Apenas abrió la puerta, Víctor fue a su encuentro. El tipo estaba pálido y desencajado. Ni las preguntas ni las palabras de reproche perturbaron el caminar pausado de la mujer hacia el dormitorio. Era como si no lo escuchara, o intentaba no escucharlo. Sus pensamientos estaban fijos en cómo había liado con esas frustraciones que la habían rondado durante el día y le dieron la oportunidad de dejarlo atrás en menos de cinco horas. Ni siquiera le importó que Víctor la insultara, que le dijera puta y con cuántos hombres te habrás acostado y demás bla bla bla, que le resultó jocoso en lugar de indignante. Se desvistió, se dio un baño y se perdió bajo las sábanas. Víctor ni siquiera se había acostado, estaba sentado en el filo de la cama, esperando que esa mujer, su mujer, le dijera algo al menos satisfactorio y terminar la situación con broche de oro sin considerarse un estúpido.

-Apestas -dijo Elena-. ¿No te lo he dicho?

Víctor no supo qué decir. Tal vez esa sea la razón, pensó. Tal vez el hedor era insufrible que prefería andar por ahí en lugar de vérselas con sus miserias. No se atrevió a pedirle disculpas, ya que necesitaba saber dónde había estado y era ella la que estaba en falta. Al no tener más comentarios, se metió en la ducha, se puso desodorante y algo de colonia y se acostó a su lado. Elena le daba la espalda, con las manos debajo de la almohada y pensando en el pene de Esteban Céspedes. Era un submarino comparado con el yate de su compañero y la canoa de Víctor, al que siempre vio como un borrador Faber-Castell.

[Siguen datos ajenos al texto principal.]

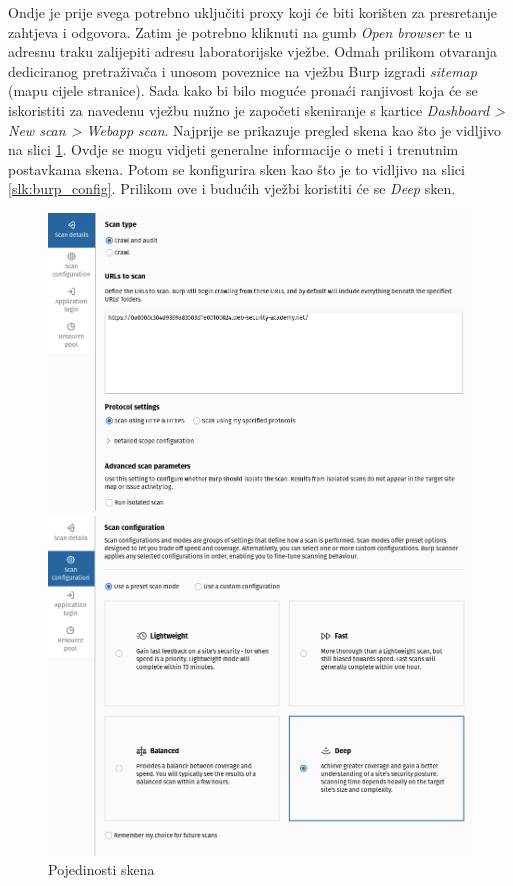 Ondje je prije svega potrebno uključiti proxy koji će biti korišten za presretanje zahtjeva i odgovora. Zatim je potrebno kliknuti na gumb \textit{Open browser} te u adresnu traku zalijepiti adresu laboratorijske
vježbe. Odmah prilikom otvaranja dediciranog pretraživača i unosom poveznice na vježbu Burp izgradi \textit{sitemap} (mapu cijele stranice).
Sada kako bi bilo moguće pronaći ranjivost koja će se iskoristiti za navedenu vježbu nužno je započeti skeniranje s kartice \textit{Dashboard > New scan > Webapp scan}.
Najprije se prikazuje pregled skena kao što je vidljivo na slici \ref{slk:burp_pojed}. Ovdje se mogu vidjeti generalne informacije o meti i trenutnim postavkama skena.
Potom se konfigurira sken kao što je to vidljivo na slici \ref{slk:burp_config}. Prilikom ove i budućih vježbi koristiti će se \textit{Deep} sken.
\begin{figure}[H]
    \centering
    \begin{minipage}[b]{0.46\textwidth}
      \centering
      \includegraphics[width=\textwidth]{slike/scan_det.png}
      \caption{Pojedinosti skena}
      \label{slk:burp_pojed}
    \end{minipage}
    \hspace{0.05\textwidth} %
    \begin{minipage}[b]{0.47\textwidth}
      \centering
      \includegraphics[width=\textwidth]{slike/scan_config_burp.png}

\end{minipage}
\end{figure}
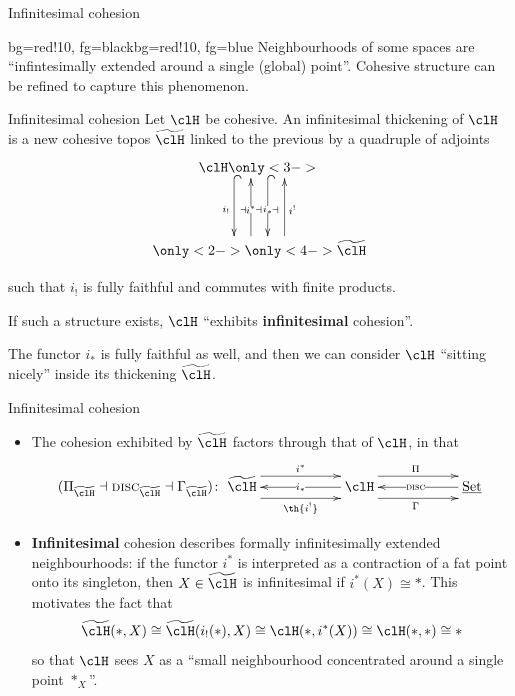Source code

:\documentclass[presentation]{beamer}
\begin{document}
%
%
%
%
%
%
%
\begin{frame}{Infinitesimal cohesion}
	\begin{variableblock}{}{bg=red!10, fg=black}{bg=red!10, fg=blue}
		Neighbourhoods of some spaces are ``infintesimally extended around a single (global) point''. Cohesive structure can be refined to capture this phenomenon.
	\end{variableblock}
\end{frame}
%
%
%
%
%
%
%
\begin{frame}{Infinitesimal cohesion}
	Let $\clH$ be cohesive. An \alert{infinitesimal thickening} of $\clH$ is a new cohesive topos $\thH$ linked to the previous by a quadruple of adjoints
	\[
		\xymatrix@R=1.5cm{
		\clH
		\ar@{^{(}->}@<-18pt>[d]_{i_!}
		\only<3->{\ar@{^{(}->}@<6pt>[d]|{i_*}^\dashv}
		\\
		\ar@[white]@<-18pt>[u]_{\color{white}i^!}
		\only<2->{\ar@<6pt>[u]|{i^*}_\dashv^\dashv}
		\only<4->{\ar@<-18pt>[u]_{i^!}}
		\thH
		}
	\]

	\vspace*{\fill}
	such that $i_!$ is fully faithful and commutes with finite products.

	If such a structure exists, $\clH$ ``exhibits \textbf{infinitesimal} cohesion''.
	\onslide<6->
	\begin{myblock}{}
		The functor $i_*$ is fully faithful as well, and then we can consider $\clH$ ``sitting nicely'' inside its thickening $\thH$.
	\end{myblock}
\end{frame}
%
%
%
%
%
%
%
\begin{frame}{Infinitesimal cohesion}
	\begin{itemize}
		\item<+-> The cohesion exhibited by $\thH$ \alert{factors through} that of $\clH$, in that
		      \[
			      (\Pi_{\thH} \dashv \disc_{\thH} \dashv \Gamma_{\thH})
			      \colon
			      \xymatrix@C=2cm{
			      \thH \ar@<-8pt>[r]_{\th{i^!}} \ar@{<-}[r]|{i_*} \ar@<8pt>[r]^{i^*} &
			      \clH \ar@<-8pt>[r]_\Gamma \ar@{<-}[r]|{\disc} \ar@<8pt>[r]^\Pi &
			      \Set
			      }
		      \]
		\item<+-> \textbf{Infinitesimal} cohesion describes formally infinitesimally extended neighbourhoods: if the functor $i^*$ is interpreted as a \alert{contraction} of a fat point onto its singleton, then $X\in \thH$ is infinitesimal if $i^*(X)\cong *$. \onslide<+->This motivates the fact that
		      \[
			      \thH(*,X)\cong \thH(i_!(*),X)\cong \clH(*,i^*(X))\cong \clH(*,*)\cong *
		      \]
		      so that $\clH$ sees $X$ as a  ``small neighbourhood concentrated around a single point $*_X$''.
	\end{itemize}
\end{frame}
\end{document}
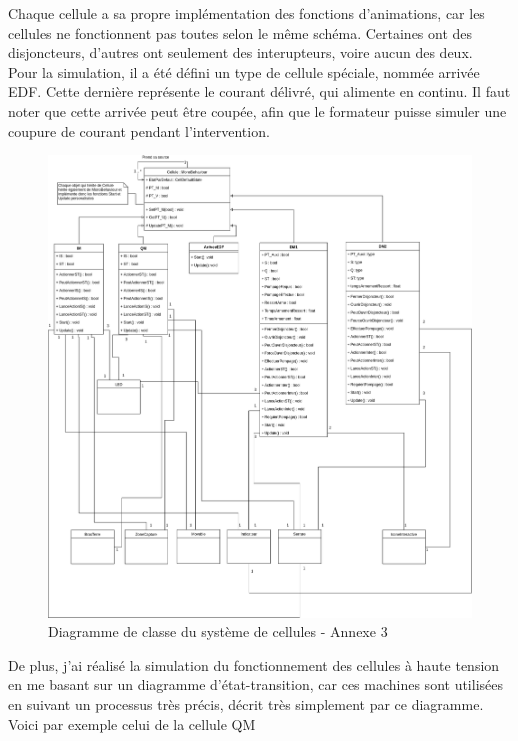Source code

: \documentclass[a4paper]{article}
\begin{document}
    Chaque cellule a sa propre implémentation des fonctions d'animations, car les cellules ne fonctionnent pas toutes selon le même schéma. Certaines ont des disjoncteurs, d'autres ont seulement des interupteurs, voire aucun des deux. \\

    Pour la simulation, il a été défini un type de cellule spéciale, nommée arrivée EDF. Cette dernière représente le courant délivré, qui alimente en continu. Il faut noter que cette arrivée peut être coupée, afin que le formateur puisse simuler une coupure de courant pendant l'intervention. \\

    \begin{figure}[H]
        \centering
        \includegraphics[scale=0.3]{img/DiagClassCellules}
        \caption{Diagramme de classe du système de cellules - Annexe 3}
    \end{figure}

    De plus, j'ai réalisé la simulation du fonctionnement des cellules à haute tension en me basant sur un diagramme d'état-transition, car ces machines sont utilisées en suivant un processus très précis, décrit très simplement par ce diagramme. Voici par exemple celui de la cellule QM \\
\end{document}
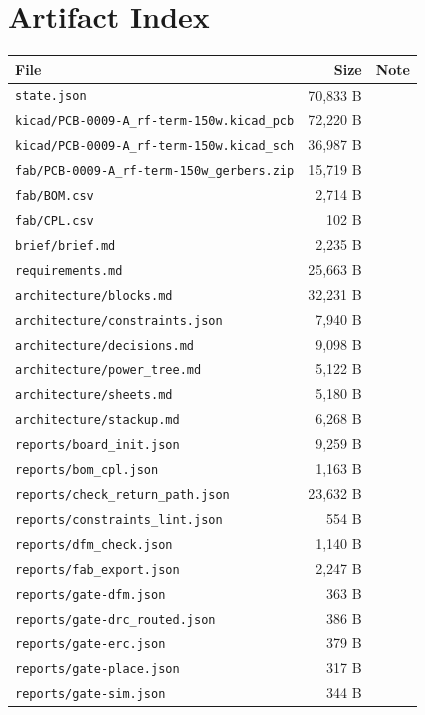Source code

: \documentclass[11pt,a4paper]{article}
\begin{document}
\section{Artifact Index}
{\small
\begin{longtable}{p{9cm}rp{4cm}}
\toprule
\textbf{File} & \textbf{Size} & \textbf{Note} \\
\midrule
\endhead
\texttt{state.json} & 70,833 B &  \\
\texttt{kicad/PCB-0009-A\_rf-term-150w.kicad\_pcb} & 72,220 B &  \\
\texttt{kicad/PCB-0009-A\_rf-term-150w.kicad\_sch} & 36,987 B &  \\
\texttt{fab/PCB-0009-A\_rf-term-150w\_gerbers.zip} & 15,719 B &  \\
\texttt{fab/BOM.csv} & 2,714 B &  \\
\texttt{fab/CPL.csv} & 102 B &  \\
\texttt{brief/brief.md} & 2,235 B &  \\
\texttt{requirements.md} & 25,663 B &  \\
\texttt{architecture/blocks.md} & 32,231 B &  \\
\texttt{architecture/constraints.json} & 7,940 B &  \\
\texttt{architecture/decisions.md} & 9,098 B &  \\
\texttt{architecture/power\_tree.md} & 5,122 B &  \\
\texttt{architecture/sheets.md} & 5,180 B &  \\
\texttt{architecture/stackup.md} & 6,268 B &  \\
\texttt{reports/board\_init.json} & 9,259 B &  \\
\texttt{reports/bom\_cpl.json} & 1,163 B &  \\
\texttt{reports/check\_return\_path.json} & 23,632 B &  \\
\texttt{reports/constraints\_lint.json} & 554 B &  \\
\texttt{reports/dfm\_check.json} & 1,140 B &  \\
\texttt{reports/fab\_export.json} & 2,247 B &  \\
\texttt{reports/gate-dfm.json} & 363 B &  \\
\texttt{reports/gate-drc\_routed.json} & 386 B &  \\
\texttt{reports/gate-erc.json} & 379 B &  \\
\texttt{reports/gate-place.json} & 317 B &  \\
\texttt{reports/gate-sim.json} & 344 B &  \\

\end{longtable}}
\end{document}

-¿No vas a decirme nada? -preguntó Víctor al oído, casi susurrando.

-Tal vez -dijo ella-... Tal vez lo cuente mañana.

Esa noche, no solo fue el fin de una relación insatisfactoria, sería el inicio de una vida dedicada al goce y a la satisfacción personal, que no dudaría en frecuentar a su jefe o a su compañero de oficina, sin importar que el lado derecho de la cama estuviera vacío. Por primera vez, después de cuatro años, supo que tenía una razón para considerarse una mujer completa y auténtica. Y no era difícil. Era cuestión de buscar y encontrar. Y sabía dónde hacerlo. Cerró los ojos y agradeció porque la noche llegaba a su fin.